- [What the task requires]:
From the records below, copy each line that has the word "demos" in it.
***** Data for this exercise
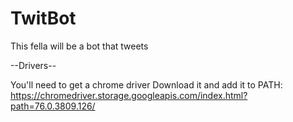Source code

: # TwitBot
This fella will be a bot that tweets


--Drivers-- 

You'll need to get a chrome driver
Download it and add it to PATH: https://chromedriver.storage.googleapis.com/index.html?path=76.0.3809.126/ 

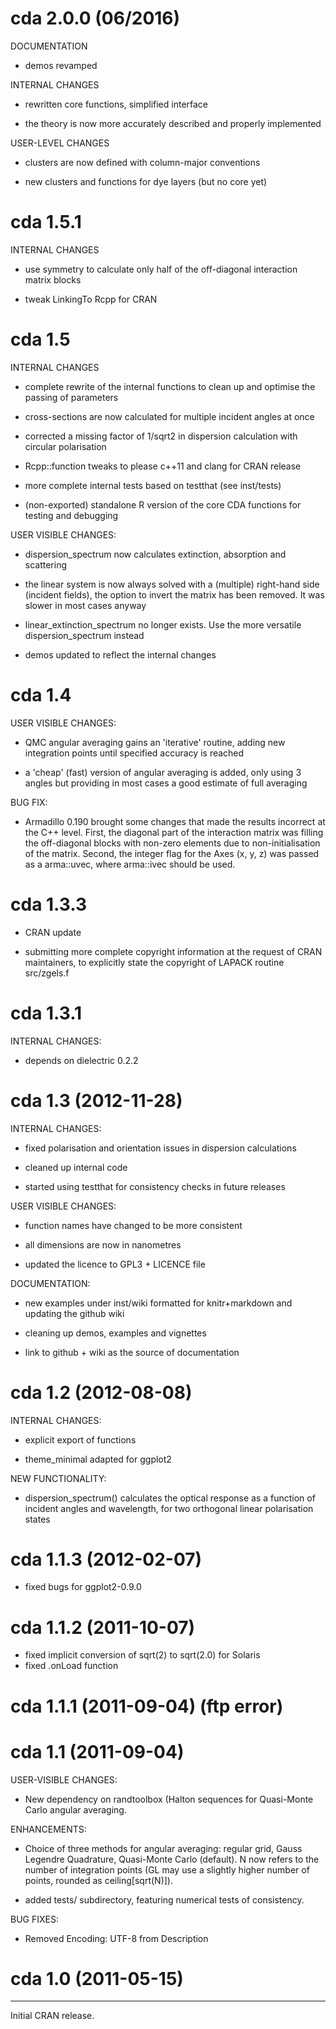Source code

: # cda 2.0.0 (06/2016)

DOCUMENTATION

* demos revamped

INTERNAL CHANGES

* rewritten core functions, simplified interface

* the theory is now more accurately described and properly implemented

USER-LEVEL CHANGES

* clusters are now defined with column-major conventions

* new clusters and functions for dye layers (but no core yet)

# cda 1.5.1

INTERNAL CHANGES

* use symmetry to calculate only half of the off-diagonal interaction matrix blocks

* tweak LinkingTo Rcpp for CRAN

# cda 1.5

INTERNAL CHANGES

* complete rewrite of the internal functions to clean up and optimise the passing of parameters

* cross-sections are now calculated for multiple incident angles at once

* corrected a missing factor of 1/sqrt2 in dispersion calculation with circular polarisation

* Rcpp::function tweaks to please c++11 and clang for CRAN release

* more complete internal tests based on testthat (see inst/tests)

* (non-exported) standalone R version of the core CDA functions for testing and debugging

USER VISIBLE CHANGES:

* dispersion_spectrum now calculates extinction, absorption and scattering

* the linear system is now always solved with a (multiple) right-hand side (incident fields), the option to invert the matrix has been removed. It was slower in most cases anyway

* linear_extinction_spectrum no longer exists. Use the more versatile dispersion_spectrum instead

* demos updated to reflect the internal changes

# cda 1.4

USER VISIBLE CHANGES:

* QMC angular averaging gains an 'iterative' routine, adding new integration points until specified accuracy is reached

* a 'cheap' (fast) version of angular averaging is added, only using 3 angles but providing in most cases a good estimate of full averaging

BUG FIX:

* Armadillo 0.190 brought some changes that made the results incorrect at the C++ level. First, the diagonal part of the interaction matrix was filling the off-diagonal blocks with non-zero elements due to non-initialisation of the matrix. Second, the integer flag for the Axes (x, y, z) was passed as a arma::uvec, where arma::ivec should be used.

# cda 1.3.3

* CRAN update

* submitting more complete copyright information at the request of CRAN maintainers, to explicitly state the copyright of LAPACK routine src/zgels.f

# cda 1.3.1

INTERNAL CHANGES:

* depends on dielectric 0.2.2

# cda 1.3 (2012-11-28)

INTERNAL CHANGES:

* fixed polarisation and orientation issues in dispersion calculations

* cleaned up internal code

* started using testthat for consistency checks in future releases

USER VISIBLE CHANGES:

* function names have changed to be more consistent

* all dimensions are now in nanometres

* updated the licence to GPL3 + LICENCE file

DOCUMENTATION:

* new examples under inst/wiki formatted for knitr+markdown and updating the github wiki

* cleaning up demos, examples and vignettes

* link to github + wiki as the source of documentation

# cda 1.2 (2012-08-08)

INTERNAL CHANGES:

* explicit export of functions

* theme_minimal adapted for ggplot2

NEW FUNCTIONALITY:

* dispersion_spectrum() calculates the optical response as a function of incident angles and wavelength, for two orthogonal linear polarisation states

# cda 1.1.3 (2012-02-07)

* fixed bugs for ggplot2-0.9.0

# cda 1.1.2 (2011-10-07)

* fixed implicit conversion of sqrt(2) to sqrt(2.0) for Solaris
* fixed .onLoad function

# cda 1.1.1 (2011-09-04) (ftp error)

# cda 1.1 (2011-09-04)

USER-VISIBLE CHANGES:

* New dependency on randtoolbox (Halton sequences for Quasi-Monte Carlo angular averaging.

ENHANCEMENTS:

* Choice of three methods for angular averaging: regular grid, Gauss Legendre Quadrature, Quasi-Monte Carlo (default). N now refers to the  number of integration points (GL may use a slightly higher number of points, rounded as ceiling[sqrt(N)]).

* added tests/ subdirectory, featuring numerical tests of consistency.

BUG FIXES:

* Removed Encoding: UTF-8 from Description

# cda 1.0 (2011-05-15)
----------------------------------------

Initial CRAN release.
**********
- [Result of this exercise]:
* demos revamped
* demos updated to reflect the internal changes
* cleaning up demos, examples and vignettes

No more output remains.